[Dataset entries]
* * * * *
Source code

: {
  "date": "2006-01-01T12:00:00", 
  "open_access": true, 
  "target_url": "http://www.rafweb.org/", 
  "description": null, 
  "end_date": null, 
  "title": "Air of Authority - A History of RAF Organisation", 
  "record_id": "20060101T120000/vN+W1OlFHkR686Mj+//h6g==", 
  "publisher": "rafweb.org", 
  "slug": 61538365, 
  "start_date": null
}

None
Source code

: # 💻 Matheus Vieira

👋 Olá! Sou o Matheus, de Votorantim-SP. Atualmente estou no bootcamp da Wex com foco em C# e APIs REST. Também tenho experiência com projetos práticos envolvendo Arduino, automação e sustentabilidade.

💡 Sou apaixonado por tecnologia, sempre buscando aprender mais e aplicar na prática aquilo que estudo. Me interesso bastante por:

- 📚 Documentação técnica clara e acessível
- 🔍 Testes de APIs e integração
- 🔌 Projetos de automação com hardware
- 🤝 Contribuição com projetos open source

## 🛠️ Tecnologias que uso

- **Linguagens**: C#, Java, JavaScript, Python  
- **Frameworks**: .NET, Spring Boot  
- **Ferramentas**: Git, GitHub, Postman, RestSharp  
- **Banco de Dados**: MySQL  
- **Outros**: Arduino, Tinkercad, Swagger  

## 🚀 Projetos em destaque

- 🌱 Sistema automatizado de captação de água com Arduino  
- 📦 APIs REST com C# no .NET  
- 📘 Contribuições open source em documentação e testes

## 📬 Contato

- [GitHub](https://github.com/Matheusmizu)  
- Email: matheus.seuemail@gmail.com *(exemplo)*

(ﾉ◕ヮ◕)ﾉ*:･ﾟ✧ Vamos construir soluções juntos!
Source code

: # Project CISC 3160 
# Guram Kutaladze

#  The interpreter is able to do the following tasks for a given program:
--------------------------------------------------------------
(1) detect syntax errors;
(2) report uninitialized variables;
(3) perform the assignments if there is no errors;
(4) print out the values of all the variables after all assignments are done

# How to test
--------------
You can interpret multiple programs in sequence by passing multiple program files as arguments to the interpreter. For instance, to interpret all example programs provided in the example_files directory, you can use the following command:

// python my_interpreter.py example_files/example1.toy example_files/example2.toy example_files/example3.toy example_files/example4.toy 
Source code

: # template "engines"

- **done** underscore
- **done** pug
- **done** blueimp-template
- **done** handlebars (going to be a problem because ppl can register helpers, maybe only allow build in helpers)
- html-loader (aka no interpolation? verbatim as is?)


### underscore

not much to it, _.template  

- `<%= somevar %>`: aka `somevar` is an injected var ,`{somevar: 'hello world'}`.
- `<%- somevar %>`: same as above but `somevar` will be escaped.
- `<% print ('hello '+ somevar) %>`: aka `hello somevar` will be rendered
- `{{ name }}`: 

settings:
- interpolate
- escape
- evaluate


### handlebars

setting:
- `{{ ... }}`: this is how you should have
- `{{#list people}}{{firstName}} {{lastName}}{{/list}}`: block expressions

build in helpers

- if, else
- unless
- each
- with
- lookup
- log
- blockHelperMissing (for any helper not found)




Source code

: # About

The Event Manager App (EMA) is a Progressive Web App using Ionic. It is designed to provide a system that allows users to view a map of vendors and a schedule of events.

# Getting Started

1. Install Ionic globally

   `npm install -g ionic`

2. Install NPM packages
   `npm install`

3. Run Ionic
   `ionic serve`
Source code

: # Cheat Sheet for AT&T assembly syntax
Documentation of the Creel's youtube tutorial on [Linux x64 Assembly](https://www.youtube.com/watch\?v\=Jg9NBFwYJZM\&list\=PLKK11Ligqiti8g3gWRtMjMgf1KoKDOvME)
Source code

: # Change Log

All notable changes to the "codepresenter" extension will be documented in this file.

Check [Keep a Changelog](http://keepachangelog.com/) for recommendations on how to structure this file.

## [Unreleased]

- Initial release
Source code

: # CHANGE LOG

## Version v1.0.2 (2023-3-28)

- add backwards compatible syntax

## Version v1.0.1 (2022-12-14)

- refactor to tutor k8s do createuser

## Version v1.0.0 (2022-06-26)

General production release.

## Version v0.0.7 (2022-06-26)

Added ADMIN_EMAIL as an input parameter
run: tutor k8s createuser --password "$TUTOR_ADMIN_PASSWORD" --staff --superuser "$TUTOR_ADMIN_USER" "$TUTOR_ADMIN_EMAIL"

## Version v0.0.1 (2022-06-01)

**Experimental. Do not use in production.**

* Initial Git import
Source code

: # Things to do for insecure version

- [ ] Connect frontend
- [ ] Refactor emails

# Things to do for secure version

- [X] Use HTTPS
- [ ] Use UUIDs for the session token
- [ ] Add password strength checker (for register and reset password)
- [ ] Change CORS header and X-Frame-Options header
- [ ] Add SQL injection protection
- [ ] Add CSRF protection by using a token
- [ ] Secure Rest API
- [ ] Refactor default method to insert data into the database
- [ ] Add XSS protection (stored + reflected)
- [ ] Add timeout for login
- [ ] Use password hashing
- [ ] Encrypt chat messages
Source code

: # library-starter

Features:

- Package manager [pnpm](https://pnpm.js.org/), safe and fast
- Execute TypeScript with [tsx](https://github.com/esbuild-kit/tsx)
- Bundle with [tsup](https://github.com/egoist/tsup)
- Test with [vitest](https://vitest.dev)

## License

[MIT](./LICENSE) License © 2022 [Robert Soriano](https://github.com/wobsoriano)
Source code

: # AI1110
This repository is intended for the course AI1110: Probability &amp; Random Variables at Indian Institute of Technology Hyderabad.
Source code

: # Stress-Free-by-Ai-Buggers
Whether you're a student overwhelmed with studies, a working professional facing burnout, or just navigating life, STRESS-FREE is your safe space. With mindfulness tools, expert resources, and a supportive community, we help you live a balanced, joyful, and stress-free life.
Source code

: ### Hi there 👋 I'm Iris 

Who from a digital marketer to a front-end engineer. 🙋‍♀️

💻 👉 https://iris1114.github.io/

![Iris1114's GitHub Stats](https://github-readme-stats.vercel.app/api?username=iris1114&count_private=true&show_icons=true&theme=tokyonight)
* * * * *
| Work task |
Return every line in the records that includes the string "register".

| Written solution |
- **done** handlebars (going to be a problem because ppl can register helpers, maybe only allow build in helpers)
- [ ] Add password strength checker (for register and reset password)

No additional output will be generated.